Er wusste noch, wie er mit steifen Beinen nach Hause gegangen war. Wieso hinkst du, fragte seine neue Mutter. Ich bin in der Schule hingefallen, erklärte er. Es ist nichts weiter. Geht schon wieder. Er war die Treppe hoch in sein Zimmer gestakst, wo Marty versuchte, auf dem Boden mit einem leeren Schuhkarton zu spielen. Er sah die Freude in den Augen seines Bruders vor sich, als er die Bilder herausholte und sie mit Reißzwecken, die er in der Schule hatte mitgehen lassen, an die sorgsam getünchten Wände heftete. Wenn er daran dachte, wie Martys ganzes Gesicht vor Begeisterung strahlte, musste er selbst grinsen: Ein Boot, hatte sein Bruder gerufen, das bringt uns zu Mammi zurück!

Ist eine lange Seefahrt daraus geworden, dachte Jeffers.

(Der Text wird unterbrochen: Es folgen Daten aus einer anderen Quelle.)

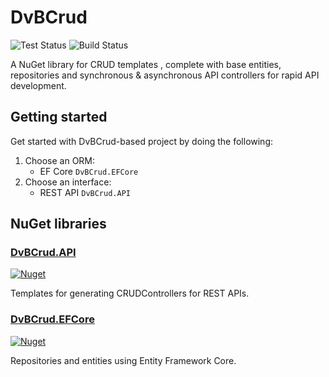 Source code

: # DvBCrud
![Test Status](https://github.com/Dekamik/DvBCrud.EFCore/actions/workflows/test.yml/badge.svg)
![Build Status](https://github.com/Dekamik/DvBCrud.EFCore/actions/workflows/release.yml/badge.svg)

A NuGet library for CRUD templates , complete with base entities, repositories and synchronous & asynchronous API 
controllers for rapid API development.

## Getting started

Get started with DvBCrud-based project by doing the following:

1. Choose an ORM:
   - EF Core `DvBCrud.EFCore`
2. Choose an interface: 
   - REST API `DvBCrud.API`

## NuGet libraries

### [DvBCrud.API](DvBCrud.API)
[![Nuget](https://img.shields.io/nuget/v/DvBCrud.API?label=DvBCrud.API)](https://www.nuget.org/packages/DvBCrud.API/)

Templates for generating CRUDControllers for REST APIs.

### [DvBCrud.EFCore](DvBCrud.EFCore)
[![Nuget](https://img.shields.io/nuget/v/DvBCrud.EFCore?label=DvBCrud.EFCore)](https://www.nuget.org/packages/DvBCrud.EFCore/)

Repositories and entities using Entity Framework Core.
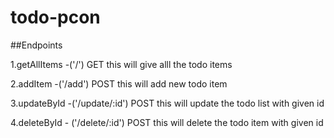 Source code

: # todo-pcon

##Endpoints

1.getAllItems -('/') GET this will give alll the todo items

2.addItem -('/add') POST this will add new todo item

3.updateById -('/update/:id') POST this will update the todo list with given id

4.deleteById - ('/delete/:id') POST this will delete the todo item with given id
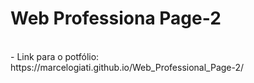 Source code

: # Web Professiona Page-2
<br>
- Link para o potfólio:<br>
https://marcelogiati.github.io/Web_Professional_Page-2/
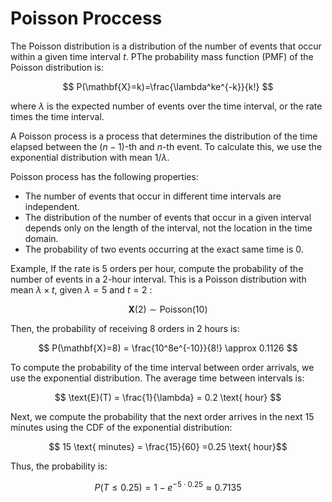 # **Poisson Proccess**

The Poisson distribution is a distribution of the number of events that occur within a given time interval $t$. PThe probability mass function (PMF) of the Poisson distribution is:

$$
P(\mathbf{X}=k)=\frac{\lambda^ke^{-k}}{k!}
$$

where $\lambda$ is the expected number of events over the time interval, or the rate times the time interval.

A Poisson process is a process that determines the distribution of the time elapsed between the $(n-1)$-th and $n$-th event. To calculate this, we use the exponential distribution with mean $1/\lambda$.

Poisson process has the following properties:

- The number of events that occur in different time intervals are independent.
- The distribution of the number of events that occur in a given interval depends only on the length of the interval, not the location in the time domain.
- The probability of two events occurring at the exact same time is 0.

Example, If the rate is 5 orders per hour, compute the probability of the number of events in a 2-hour interval. This is a Poisson distribution with mean 
$\lambda \times t$, given $\lambda = 5$ and $t=2$ :

$$
\mathbf{X}(2) \sim \text{Poisson}(10)
$$

Then, the probability of receiving 8 orders in 2 hours is:

$$
P(\mathbf{X}=8) = \frac{10^8e^{-10}}{8!} \approx 0.1126
$$

To compute the probability of the time interval between order arrivals, we use the exponential distribution. The average time between intervals is:

$$
\text{E}(T) = \frac{1}{\lambda} = 0.2 \text{ hour}
$$

Next, we compute the probability that the next order arrives in the next 15 minutes using the CDF of the exponential distribution:

$$
15 \text{ minutes} = \frac{15}{60} =0.25 \text{ hour}$$

Thus, the probability is:

$$
P(T \leq 0.25) = 1-e^{-5\cdot 0.25} \approx 0.7135
$$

Wir sind immer noch nicht angekommen.

Er überholte mühelos einen großen Laster, dessen ohrenbetäubender Motorenlärm in die Stille des Wagens dröhnte. Er sah, wie Anne Hampton erschrocken zusammenzuckte. Als der Laster hinter ihnen verschwand, schwenkte Jeffers elegant auf die rechte Spur und fuhr weiter. Er zwang sich, an nichts zu denken, als ob er in seinem Kopf zu einer so grässlichen Leere fähig wäre wie diese verfluchten weißen Wände – leer, ohne sich an das zu erinnern, was er gesehen hatte, was er getan hatte und was er zu tun beabsichtigte.

 

Sie rauschten am frühen Nachmittag an den ersten Ausläufern von New Orleans vorbei, als der Himmel sich verdunkelte. Anne Hampton sah, wie sich große, graue Gewitterwolken am Horizont zusammenballten. Ihr entging nicht, dass Jeffers mit zunehmend schlechtem Wetter schneller fuhr; als die ersten großen Regentropfen an die Windschutzscheibe spritzten, murmelte er gereizt einen Fluch und griff nach dem Schalter für die Scheibenwischer.

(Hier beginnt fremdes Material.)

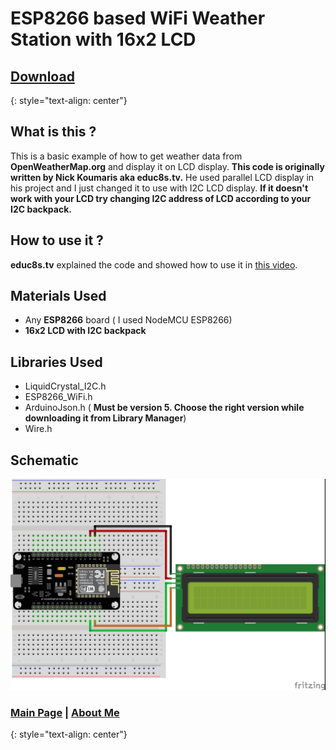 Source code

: # ESP8266 based WiFi Weather Station with 16x2 LCD

## [Download](https://github.com/Wunderwaffez/esp8266-owm-i2c)
{: style="text-align: center"}

## What is this ?

This is a basic example of how to get weather data from **OpenWeatherMap.org** and display it on LCD display. **This code is originally written by Nick Koumaris aka educ8s.tv.** He used parallel LCD display in his project and I just changed it to use with I2C LCD display. **If it doesn't work with your LCD try changing I2C address of LCD according to your I2C backpack.**

## How to use it ?

**educ8s.tv** explained the code and showed how to use it in [this video](https://www.youtube.com/watch?v=C2LBqUB7g3g).

## Materials Used
- Any **ESP8266** board ( I used NodeMCU ESP8266)
- **16x2 LCD with I2C backpack**

## Libraries Used
- LiquidCrystal_I2C.h
- ESP8266_WiFi.h
- ArduinoJson.h ( **Must be version 5. Choose the right version while downloading it from Library Manager**)
- Wire.h

## Schematic
![](i2c-connections.jpg "D2 SDA / D1 SCL")

### <a href="https://wunderwaffez.github.io">Main Page</a> | <a href="https://wunderwaffez.github.io/about">About Me</a>
{: style="text-align: center"}
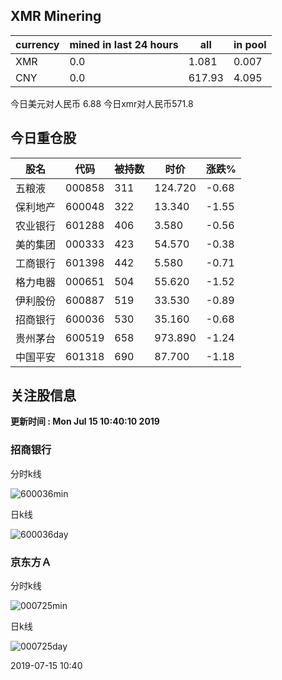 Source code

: ## XMR Minering

|currency|mined in last 24 hours|all|in pool|
|---|---|---|---|
|XMR|0.0|1.081|0.007|
|CNY|0.0|617.93|4.095|

今日美元对人民币 6.88	今日xmr对人民币571.8


## 今日重仓股 

|股名|代码|被持数|时价|涨跌%|
|---|---|---|---|---|
|五粮液|000858|311|124.720|-0.68|
|保利地产|600048|322|13.340|-1.55|
|农业银行|601288|406|3.580|-0.56|
|美的集团|000333|423|54.570|-0.38|
|工商银行|601398|442|5.580|-0.71|
|格力电器|000651|504|55.620|-1.52|
|伊利股份|600887|519|33.530|-0.89|
|招商银行|600036|530|35.160|-0.68|
|贵州茅台|600519|658|973.890|-1.24|
|中国平安|601318|690|87.700|-1.18|

## 关注股信息
**更新时间 : Mon Jul 15 10:40:10 2019**
### 招商银行 
分时k线

![600036min](http://image.sinajs.cn/newchart/min/n/sh600036.gif)

日k线

![600036day](http://image.sinajs.cn/newchart/daily/n/sh600036.gif)

### 京东方Ａ 
分时k线

![000725min](http://image.sinajs.cn/newchart/min/n/sz000725.gif)

日k线

![000725day](http://image.sinajs.cn/newchart/daily/n/sz000725.gif)

2019-07-15 10:40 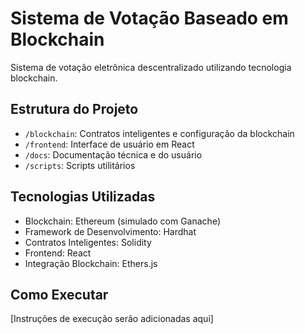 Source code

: # Sistema de Votação Baseado em Blockchain

Sistema de votação eletrônica descentralizado utilizando tecnologia blockchain.

## Estrutura do Projeto

- `/blockchain`: Contratos inteligentes e configuração da blockchain
- `/frontend`: Interface de usuário em React
- `/docs`: Documentação técnica e do usuário
- `/scripts`: Scripts utilitários

## Tecnologias Utilizadas

- Blockchain: Ethereum (simulado com Ganache)
- Framework de Desenvolvimento: Hardhat
- Contratos Inteligentes: Solidity
- Frontend: React
- Integração Blockchain: Ethers.js

## Como Executar

[Instruções de execução serão adicionadas aqui]
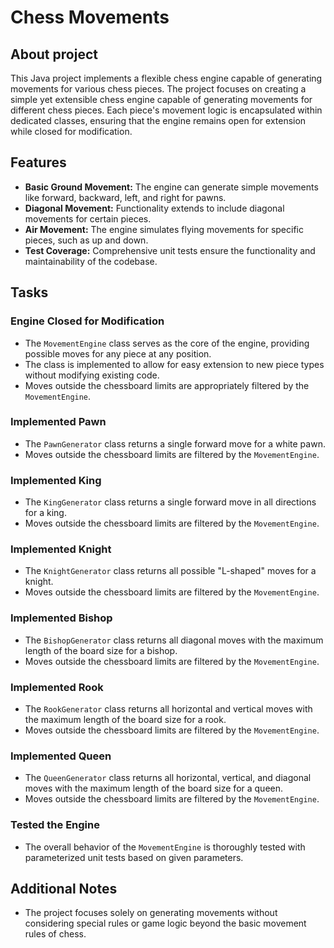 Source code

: # Chess Movements

## About project

This Java project implements a flexible chess engine capable of generating movements for various chess pieces. The project focuses on creating a simple yet extensible chess engine capable of generating movements for different chess pieces. Each piece's movement logic is encapsulated within dedicated classes, ensuring that the engine remains open for extension while closed for modification.

## Features

- **Basic Ground Movement:** The engine can generate simple movements like forward, backward, left, and right for pawns.
- **Diagonal Movement:** Functionality extends to include diagonal movements for certain pieces.
- **Air Movement:** The engine simulates flying movements for specific pieces, such as up and down.
- **Test Coverage:** Comprehensive unit tests ensure the functionality and maintainability of the codebase.

## Tasks
### Engine Closed for Modification
- The `MovementEngine` class serves as the core of the engine, providing possible moves for any piece at any position.
- The class is implemented to allow for easy extension to new piece types without modifying existing code.
- Moves outside the chessboard limits are appropriately filtered by the `MovementEngine`.

### Implemented Pawn
- The `PawnGenerator` class returns a single forward move for a white pawn.
- Moves outside the chessboard limits are filtered by the `MovementEngine`.

### Implemented King
- The `KingGenerator` class returns a single forward move in all directions for a king.
- Moves outside the chessboard limits are filtered by the `MovementEngine`.

### Implemented Knight
- The `KnightGenerator` class returns all possible "L-shaped" moves for a knight.
- Moves outside the chessboard limits are filtered by the `MovementEngine`.

### Implemented Bishop
- The `BishopGenerator` class returns all diagonal moves with the maximum length of the board size for a bishop.
- Moves outside the chessboard limits are filtered by the `MovementEngine`.

### Implemented Rook
- The `RookGenerator` class returns all horizontal and vertical moves with the maximum length of the board size for a rook.
- Moves outside the chessboard limits are filtered by the `MovementEngine`.

### Implemented Queen
- The `QueenGenerator` class returns all horizontal, vertical, and diagonal moves with the maximum length of the board size for a queen.
- Moves outside the chessboard limits are filtered by the `MovementEngine`.

### Tested the Engine
- The overall behavior of the `MovementEngine` is thoroughly tested with parameterized unit tests based on given parameters.

## Additional Notes
- The project focuses solely on generating movements without considering special rules or game logic beyond the basic movement rules of chess.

Sie hatte gelernt, dass er redete, wenn er wollte, und sagte nichts. Wenig später brach er das Schweigen, und ihre Vorsicht erwies sich als gerechtfertigt.

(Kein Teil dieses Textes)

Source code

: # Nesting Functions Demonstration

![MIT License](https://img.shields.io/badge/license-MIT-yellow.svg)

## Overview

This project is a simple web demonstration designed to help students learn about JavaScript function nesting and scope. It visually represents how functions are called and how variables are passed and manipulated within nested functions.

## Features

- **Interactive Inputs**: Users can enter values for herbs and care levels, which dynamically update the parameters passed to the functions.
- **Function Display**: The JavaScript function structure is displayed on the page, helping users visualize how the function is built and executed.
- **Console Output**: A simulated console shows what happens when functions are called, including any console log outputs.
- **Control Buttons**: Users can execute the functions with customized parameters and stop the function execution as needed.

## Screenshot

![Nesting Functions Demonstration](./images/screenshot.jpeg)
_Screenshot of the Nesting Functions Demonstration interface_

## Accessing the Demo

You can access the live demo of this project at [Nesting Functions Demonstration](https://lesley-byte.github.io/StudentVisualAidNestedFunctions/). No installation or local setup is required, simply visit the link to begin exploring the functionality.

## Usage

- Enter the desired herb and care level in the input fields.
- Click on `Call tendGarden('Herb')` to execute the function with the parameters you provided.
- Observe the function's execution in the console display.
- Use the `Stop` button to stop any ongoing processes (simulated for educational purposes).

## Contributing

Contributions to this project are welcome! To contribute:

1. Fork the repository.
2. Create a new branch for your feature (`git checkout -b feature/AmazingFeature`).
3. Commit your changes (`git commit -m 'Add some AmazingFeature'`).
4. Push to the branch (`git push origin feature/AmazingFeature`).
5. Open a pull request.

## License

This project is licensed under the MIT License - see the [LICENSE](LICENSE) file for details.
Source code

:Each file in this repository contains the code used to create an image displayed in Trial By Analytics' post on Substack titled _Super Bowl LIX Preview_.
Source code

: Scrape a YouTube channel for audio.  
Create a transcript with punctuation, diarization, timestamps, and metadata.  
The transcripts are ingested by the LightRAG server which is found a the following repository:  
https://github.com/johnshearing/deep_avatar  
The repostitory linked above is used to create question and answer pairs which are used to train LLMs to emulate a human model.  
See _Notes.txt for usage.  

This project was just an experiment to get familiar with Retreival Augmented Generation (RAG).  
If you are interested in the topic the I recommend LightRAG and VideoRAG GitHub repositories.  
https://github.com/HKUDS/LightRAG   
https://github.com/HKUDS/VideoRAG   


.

»Verdammt«, fluchte er. »Dieser Scheißregen macht Schwierigkeiten.«

»Wieso?«

»Bei Regen ist es schwerer, markante Stellen wiederzufinden. Ist lange her, dass ich das letzte Mal hier gewesen bin.«

»Könnten Sie mir sagen, wohin wir fahren?«

»Ja.«

Er schwieg.

»Sagen Sie es mir? Aber nur, wenn Sie wollen …«

»Nein«, meinte er, »ich sag’s dir. Wir fahren zu einem Ort namens Terrebonne, einem Dorf an der Küste. Ein Stück hinter einer Kleinstadt namens Ashland. Das letzte Mal war ich, ähm, am achten August vierundsiebzig da. Deshalb kann mich jede Kleinigkeit, der Wetterumschwung oder eine neue Straße – und die scheinen wahrhaftig alle neu zu sein – aus dem Konzept bringen.«

Anne Hampton sah aus den Fenstern auf das sumpfige Marschland, das mit Piniengruppen und wenigen Weiden durchzogen war. Es schien ein Ort prähistorischer Schrecken zu sein, und sie zitterte.

»Es sieht ziemlich wild aus.«

»Ist es auch. Es ist phantastisch, wie auf einem anderen Planeten. Einsam. Verloren. Abgelegen. Es hat mir wirklich gefallen, als ich das erste Mal hier war.«

Für Sekunden glaubte sie, ihr stünde das Herz still. Ihre Kehle schien so eng, als hätte ihr jemand die Hände um den Hals gelegt. Ihr Gaumen fühlte sich staubtrocken an.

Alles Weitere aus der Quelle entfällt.